CEDAR FALLS, Iowa --- To get a better look at his swimmers' stroke techniques, Glen Henry used to don his scuba gear and take a plunge under the water.
Today, Henry volunteers with the University of Northern Iowa women's swim team, coaching and evaluating form from a wheelchair parked deckside, with the aid of a headset microphone and speaker system.
That's not the way Henry and his wife, Karen, expected to spend their retirement years. They planned on doing a lot of traveling. Henry hoped to spend more time scuba diving. But less than three months after his full retirement from UNI in 2004 and giving up refereeing, the couple were in a motorcycle accident in Wisconsin. Henry was paralyzed from the chest down.
Henry began coaching Panther men's swimming in 1966, serving as head coach through the 1981 season. He added women's coaching responsibilities the final two years. He led the men to 10 North Central Conference titles, coached 129 individual champions and saw 35 of his athletes earn all-America honors.
He served on the NCAA Swimming and Diving Rules Committee, was chair of the Collegiate All-American Swimmer Selection Committee and was a state, district and national swim clinician. He refereed and coordinated 17 NCAA Division I Men's and Women's National Swimming and Diving Championships from 1977 to 1995.
A swimming and diving scholarship endowment has been established in his name with the UNI Foundation. UNI's competitive pool is now named the Glen F. Henry Swimming and Diving Pool.
After the accident Henry told his wife they could either "take the high road or the low road. The low road, be mad at the world, be mad at God, be depressed, or, the high, road, and be what we are.
"I've tried to maintain as good an attitude as I can. I don't want to complain, don't want to bitch. I'd like to be just a nice person and enjoy what I have left. I don't want to be sorry, I want to be happy. No matter how bad off you are, you're still alive."
After a 29-year absence from coaching, Henry is back doing what he knows best. Following the dedication of the pool in his name last March, current UNI head swim coach Stacey Simmer called Henry asking if he wanted to help coach the Panther women.
"I felt he could really help in taking this program to a new level," Simmer said. "Glen has so much swimming knowledge and understands how the strokes work. The swimmers can learn so much from him.
"He knows the history of swimming and has a love for the sport. One thing I try to instill in the swimmers is a love of the sport, and Glen fits into that perfectly."
Henry jumped at the chance to be involved again.

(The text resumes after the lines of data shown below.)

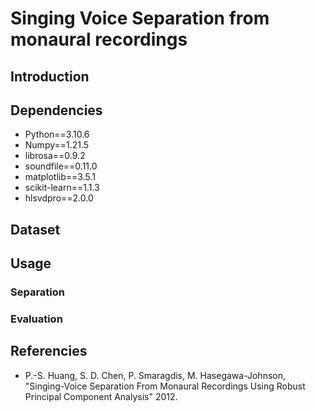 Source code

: # Singing Voice Separation from monaural recordings

## Introduction

## Dependencies

* Python==3.10.6
* Numpy==1.21.5
* librosa==0.9.2
* soundfile==0.11.0
* matplotlib==3.5.1
* scikit-learn==1.1.3
* hlsvdpro==2.0.0

## Dataset

## Usage

### Separation

### Evaluation

## Referencies

* P.-S. Huang, S. D. Chen, P. Smaragdis, M. Hasegawa-Johnson, "Singing-Voice Separation From 
Monaural Recordings Using Robust Principal Component Analysis" 2012.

"Here I am three days a week, running specialty drills, teaching hydro-dynamics, mechanics of strokes, conditioning, starts, turns, touch-offs, all the techniques that are involved in swimming. Stacey does a lot of work with them on the off days and with conditioning after I am done."
Since March Henry has helped with the 12 swimmers who have returned. Four stayed over the summer, and he helped them. There currently are 23 in the pool training for their season opener at home on Oct. 23 against Illinois State.
At the start of each practice session, Henry gathers the team around him and explains what is in store for the day. He speaks into the headset, making certain he can be heard. He whistles for attention. He shares his knowledge of fundamentals. He explains the meaning behind "HPA" --- hurt, pain, agony.
Junior captain Chelsea Hartman has been working with Henry since March.
"The first week was kind of challenging," she said. "He completely changed my stroke. Some of the stuff he said we'd never heard before. I've been swimming since I was 10, and it was hard to get my brain around to I needed to change.
"It's been awesome to have him here. I felt a difference in my stroke right away. He came in here and said, 'You guys can do this. If you believe in me we can get this done. 'We're swimming faster."
After moving back from Arizona a couple years after the accident, Henry brought to Cedar Falls a rehabilitation expert from Los Angeles his daughter found out about on the Internet. Henry and the therapist met with UNI's Physical Therapy club. Students were trained to assist Henry with his exercises. Someone works with him almost daily. The therapist filmed Henry's daily routine and wrote a training manual.
"I have students work on me so they know what to do before they get to PT (physical therapy) schools," Henry said. "Mayo and clinics in Arizona - none knew what to do for quads, and students had never touched a quad."
Donavon Greiner, a junior pre-physical therapy major, is one such student.
"He's amazing," Greiner said. "He's done so much in life, and to have this positive attitude is surprising. I've learned a lot by helping him."